健康帝国日本

http://b.hatena.ne.jp/entry/http://www.47news.jp/CN/200811/CN2008112601000936.html
内容もブコメも酷いですね。
そもそも「努力して健康を保った人にはインセンティブを」自体が健康保険の理念を崩しかねないものであることを理解しましょう。
当然、努力しているかどうかで病気になるかならないかは決まりません。いや、少しは関係あるじゃないかと言う人もいるかもしれません。でも、「少し」とはどのくらいでしょう?なにせ、男に逃げられるのまで女の自己責任という意見が出てくる世の中です。病人にちょっとでも不摂生があれば、それは「努力不足」とされかねない。では、遺伝病など生まれつき抱えている病気の場合は?なるほどそれは当人に責を求めることはできない。ではどこに行くか。もちろん親にです。出生前診断が「可能」である今、病気がある「障害」があることが分かっていてなぜ産んだ、という話になるのではないでしょうか。
人の生死が社会的コストとして認識され始めると、まさにこうした議論がまかり通ります。
社会福祉とは簡単に言えば、「ある人が病気になった場合それはその人の不幸であり、したがって社会はその不幸をなるべく軽減しなければならない」であるべきですが、麻生某やその追随者たちはこれを反転させています。すなわち「ある人が病気になった場合それは(その人にコストをかけなければいけない)社会の不幸であり、したがって個人は社会の不幸をなるべく軽減しなければならない(健康に生きる義務!)」。
もちろん、彼らは病人を見捨てるべきと言いません。しかし、一方で彼らは病人にたいして社会的な支援を受けることにたいするある種の「謙虚さ」を求めています。麻生某は給付金問題にたいして「プライドが高い人は受け取らない」とほざいたそうですが、彼の社会政策に対する認識とはまさにこのようなものなのでしょう。つまり、なんらかの支援を国家・社会から受けることは恥ずべきことであるのです。
でも、ぼくに言わせればこんな認識を持ってることのほうが恥ずかしいし、こんな人間が自分の国の首相をやってることはもっと恥ずかしいです。たとえば次のような文章のような視点が、まったくこの男には欠けているといわざるをえません。
■「配慮の平等」という視点
http://d.hatena.ne.jp/hituzinosanpo/20080719/1216400819
ところで麻生某はキリスト教徒らしいのですが、彼のキリスト教的倫理はどうなっているんでしょう。たとえば聖書は全部読んでると思うのですが、「放蕩息子の話」とかは彼の中でどう解釈されているのか。
http://www.orthodox-jp.com/kushiro/son.htm
「おれは健康をがんばったのに、なんで不摂生な病人を養わなければいけないのか」というのは、「わたしは何年も、お父さんに仕えてきました。言いつけに背いたことは一度もありません」と弟をねたむ兄とそっくり重なっていると思うのですが、誰も説教してくれなかったのかな。
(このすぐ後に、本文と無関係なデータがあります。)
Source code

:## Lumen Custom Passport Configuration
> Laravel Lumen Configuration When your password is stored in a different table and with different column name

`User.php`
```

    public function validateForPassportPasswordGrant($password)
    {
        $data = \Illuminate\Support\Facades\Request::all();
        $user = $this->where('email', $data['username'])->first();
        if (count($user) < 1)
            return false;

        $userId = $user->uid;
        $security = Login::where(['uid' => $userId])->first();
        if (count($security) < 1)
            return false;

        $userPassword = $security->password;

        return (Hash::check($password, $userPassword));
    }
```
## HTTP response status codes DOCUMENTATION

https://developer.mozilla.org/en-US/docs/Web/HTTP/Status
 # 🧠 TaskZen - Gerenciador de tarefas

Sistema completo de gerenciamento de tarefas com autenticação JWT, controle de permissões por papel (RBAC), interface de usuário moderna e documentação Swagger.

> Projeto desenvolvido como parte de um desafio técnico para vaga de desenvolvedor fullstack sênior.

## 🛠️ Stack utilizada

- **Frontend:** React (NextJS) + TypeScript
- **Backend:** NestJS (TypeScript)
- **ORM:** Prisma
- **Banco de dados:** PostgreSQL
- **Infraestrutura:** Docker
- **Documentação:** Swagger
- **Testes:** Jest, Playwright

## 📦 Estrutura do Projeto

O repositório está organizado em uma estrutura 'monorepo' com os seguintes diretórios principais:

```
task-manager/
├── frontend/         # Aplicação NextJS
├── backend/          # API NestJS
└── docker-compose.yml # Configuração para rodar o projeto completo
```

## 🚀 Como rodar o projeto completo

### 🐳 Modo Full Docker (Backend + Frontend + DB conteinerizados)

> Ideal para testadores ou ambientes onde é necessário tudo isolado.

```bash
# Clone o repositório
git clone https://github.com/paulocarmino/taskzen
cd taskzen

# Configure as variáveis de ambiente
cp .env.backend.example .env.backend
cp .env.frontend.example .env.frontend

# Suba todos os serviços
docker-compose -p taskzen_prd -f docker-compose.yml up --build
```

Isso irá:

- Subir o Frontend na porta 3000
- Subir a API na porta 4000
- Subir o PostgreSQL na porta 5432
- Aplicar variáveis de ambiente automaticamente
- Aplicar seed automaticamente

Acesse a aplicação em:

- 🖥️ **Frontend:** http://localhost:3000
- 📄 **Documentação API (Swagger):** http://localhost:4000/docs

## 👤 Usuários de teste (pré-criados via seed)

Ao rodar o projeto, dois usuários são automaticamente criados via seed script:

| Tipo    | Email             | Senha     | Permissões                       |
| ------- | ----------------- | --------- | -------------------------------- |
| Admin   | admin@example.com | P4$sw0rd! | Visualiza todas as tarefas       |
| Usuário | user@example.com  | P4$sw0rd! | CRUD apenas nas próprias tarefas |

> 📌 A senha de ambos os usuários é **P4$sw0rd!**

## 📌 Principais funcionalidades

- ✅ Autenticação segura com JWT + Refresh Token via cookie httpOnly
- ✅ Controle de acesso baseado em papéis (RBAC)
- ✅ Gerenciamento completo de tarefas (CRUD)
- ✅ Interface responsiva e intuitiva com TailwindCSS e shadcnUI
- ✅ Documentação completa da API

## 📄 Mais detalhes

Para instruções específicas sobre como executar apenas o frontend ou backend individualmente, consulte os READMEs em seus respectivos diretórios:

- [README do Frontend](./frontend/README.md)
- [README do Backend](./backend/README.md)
健康はその人自身のためのものなのに、「社会に負担をかけないため」という目的にすりかえられてしまうこと、病気はその人自身がいちばん苦しいのに、「社会の負担」の苦しさをも内面化させられてしまうこと、そのようなコントロールによって社会が人を生かしていくこと、これはまさに「生-権力」としか言いようが無い。「社会のために」「個人の健康を」「社会がコントロール(健康であることにインセンティブを与えるなど)」する。国籍法の問題で日本人全員のDNA検査をなどと軽々しく言う人も多くて、まあファシズム社会はすぐそこまで近づいているということなのかもしれません。